* _What is expected_:
Begin at the first line below and copy each line exactly, ending with the line where "2. Wait for the build process to complete" appears.

* _Listed entries_:
------------------------------------------------------------------------
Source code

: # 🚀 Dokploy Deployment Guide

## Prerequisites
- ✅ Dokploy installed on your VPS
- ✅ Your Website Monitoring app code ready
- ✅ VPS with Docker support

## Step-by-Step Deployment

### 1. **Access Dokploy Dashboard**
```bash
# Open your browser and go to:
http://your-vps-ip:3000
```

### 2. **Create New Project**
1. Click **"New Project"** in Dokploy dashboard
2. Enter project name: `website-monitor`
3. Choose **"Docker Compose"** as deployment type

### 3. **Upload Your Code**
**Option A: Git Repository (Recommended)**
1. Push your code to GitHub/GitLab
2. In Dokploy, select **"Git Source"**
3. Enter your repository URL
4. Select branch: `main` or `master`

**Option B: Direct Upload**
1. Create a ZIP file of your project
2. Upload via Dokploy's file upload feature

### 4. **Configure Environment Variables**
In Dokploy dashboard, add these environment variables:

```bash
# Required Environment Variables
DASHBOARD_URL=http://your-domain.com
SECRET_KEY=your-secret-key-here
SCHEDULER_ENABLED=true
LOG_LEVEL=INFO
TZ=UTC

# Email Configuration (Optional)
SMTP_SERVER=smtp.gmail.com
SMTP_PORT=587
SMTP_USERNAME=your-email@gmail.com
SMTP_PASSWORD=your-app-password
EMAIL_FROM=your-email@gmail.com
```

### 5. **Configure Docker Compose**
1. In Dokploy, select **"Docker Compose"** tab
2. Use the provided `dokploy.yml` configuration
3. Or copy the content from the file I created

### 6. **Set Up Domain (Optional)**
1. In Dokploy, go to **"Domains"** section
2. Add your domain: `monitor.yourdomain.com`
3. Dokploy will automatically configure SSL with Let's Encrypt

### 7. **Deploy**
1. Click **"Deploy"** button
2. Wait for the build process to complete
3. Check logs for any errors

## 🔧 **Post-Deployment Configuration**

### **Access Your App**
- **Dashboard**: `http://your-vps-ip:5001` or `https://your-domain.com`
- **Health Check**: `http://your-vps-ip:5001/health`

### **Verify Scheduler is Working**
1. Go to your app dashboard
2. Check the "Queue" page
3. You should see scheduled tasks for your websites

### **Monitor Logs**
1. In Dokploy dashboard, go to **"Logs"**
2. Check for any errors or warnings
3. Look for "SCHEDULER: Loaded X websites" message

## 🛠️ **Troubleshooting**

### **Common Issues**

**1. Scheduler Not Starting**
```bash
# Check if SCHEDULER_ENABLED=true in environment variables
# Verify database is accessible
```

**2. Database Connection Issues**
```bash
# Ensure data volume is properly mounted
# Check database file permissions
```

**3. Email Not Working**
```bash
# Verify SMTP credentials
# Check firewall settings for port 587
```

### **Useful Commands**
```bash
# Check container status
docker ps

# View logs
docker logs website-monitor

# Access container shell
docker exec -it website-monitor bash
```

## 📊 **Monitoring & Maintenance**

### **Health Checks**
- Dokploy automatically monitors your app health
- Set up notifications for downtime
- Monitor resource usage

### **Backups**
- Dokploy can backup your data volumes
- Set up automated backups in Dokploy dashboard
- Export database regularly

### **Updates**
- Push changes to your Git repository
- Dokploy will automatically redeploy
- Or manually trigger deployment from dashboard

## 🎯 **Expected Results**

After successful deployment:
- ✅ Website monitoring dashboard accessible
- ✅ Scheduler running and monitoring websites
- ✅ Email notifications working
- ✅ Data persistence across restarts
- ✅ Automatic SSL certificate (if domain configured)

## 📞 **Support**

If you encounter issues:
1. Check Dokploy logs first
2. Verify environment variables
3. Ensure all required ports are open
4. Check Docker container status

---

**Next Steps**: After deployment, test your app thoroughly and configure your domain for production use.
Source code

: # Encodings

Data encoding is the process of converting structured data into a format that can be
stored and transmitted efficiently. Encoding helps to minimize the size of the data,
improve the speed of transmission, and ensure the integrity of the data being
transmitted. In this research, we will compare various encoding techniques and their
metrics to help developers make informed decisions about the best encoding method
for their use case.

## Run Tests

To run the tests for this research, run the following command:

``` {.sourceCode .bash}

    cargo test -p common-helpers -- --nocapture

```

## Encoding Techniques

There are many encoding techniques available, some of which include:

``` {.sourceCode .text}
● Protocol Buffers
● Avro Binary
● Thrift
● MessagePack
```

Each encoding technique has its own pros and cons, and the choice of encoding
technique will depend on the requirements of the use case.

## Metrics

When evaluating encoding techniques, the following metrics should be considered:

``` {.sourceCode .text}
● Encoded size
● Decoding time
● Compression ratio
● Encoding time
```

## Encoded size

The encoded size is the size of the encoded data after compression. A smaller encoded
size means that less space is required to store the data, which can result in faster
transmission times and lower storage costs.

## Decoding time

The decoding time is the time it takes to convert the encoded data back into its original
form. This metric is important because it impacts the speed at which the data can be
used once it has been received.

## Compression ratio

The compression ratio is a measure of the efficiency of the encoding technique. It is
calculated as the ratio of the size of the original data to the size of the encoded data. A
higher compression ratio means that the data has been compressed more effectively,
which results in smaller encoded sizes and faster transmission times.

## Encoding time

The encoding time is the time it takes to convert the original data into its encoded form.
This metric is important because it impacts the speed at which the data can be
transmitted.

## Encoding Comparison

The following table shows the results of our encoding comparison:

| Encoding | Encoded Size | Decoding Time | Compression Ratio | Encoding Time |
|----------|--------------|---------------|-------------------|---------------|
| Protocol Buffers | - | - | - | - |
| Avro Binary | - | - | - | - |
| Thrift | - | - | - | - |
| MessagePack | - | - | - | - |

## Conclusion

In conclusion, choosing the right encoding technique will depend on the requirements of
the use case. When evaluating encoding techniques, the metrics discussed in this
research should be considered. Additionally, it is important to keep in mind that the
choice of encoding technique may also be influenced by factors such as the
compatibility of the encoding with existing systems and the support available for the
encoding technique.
------------------------------------------------------------------------
* _Task answer_:
Source code

: # 🚀 Dokploy Deployment Guide

## Prerequisites
- ✅ Dokploy installed on your VPS
- ✅ Your Website Monitoring app code ready
- ✅ VPS with Docker support

## Step-by-Step Deployment

### 1. **Access Dokploy Dashboard**
```bash
# Open your browser and go to:
http://your-vps-ip:3000
```

### 2. **Create New Project**
1. Click **"New Project"** in Dokploy dashboard
2. Enter project name: `website-monitor`
3. Choose **"Docker Compose"** as deployment type

### 3. **Upload Your Code**
**Option A: Git Repository (Recommended)**
1. Push your code to GitHub/GitLab
2. In Dokploy, select **"Git Source"**
3. Enter your repository URL
4. Select branch: `main` or `master`

**Option B: Direct Upload**
1. Create a ZIP file of your project
2. Upload via Dokploy's file upload feature

### 4. **Configure Environment Variables**
In Dokploy dashboard, add these environment variables:

```bash
# Required Environment Variables
DASHBOARD_URL=http://your-domain.com
SECRET_KEY=your-secret-key-here
SCHEDULER_ENABLED=true
LOG_LEVEL=INFO
TZ=UTC

# Email Configuration (Optional)
SMTP_SERVER=smtp.gmail.com
SMTP_PORT=587
SMTP_USERNAME=your-email@gmail.com
SMTP_PASSWORD=your-app-password
EMAIL_FROM=your-email@gmail.com
```

### 5. **Configure Docker Compose**
1. In Dokploy, select **"Docker Compose"** tab
2. Use the provided `dokploy.yml` configuration
3. Or copy the content from the file I created

### 6. **Set Up Domain (Optional)**
1. In Dokploy, go to **"Domains"** section
2. Add your domain: `monitor.yourdomain.com`
3. Dokploy will automatically configure SSL with Let's Encrypt

### 7. **Deploy**
1. Click **"Deploy"** button
2. Wait for the build process to complete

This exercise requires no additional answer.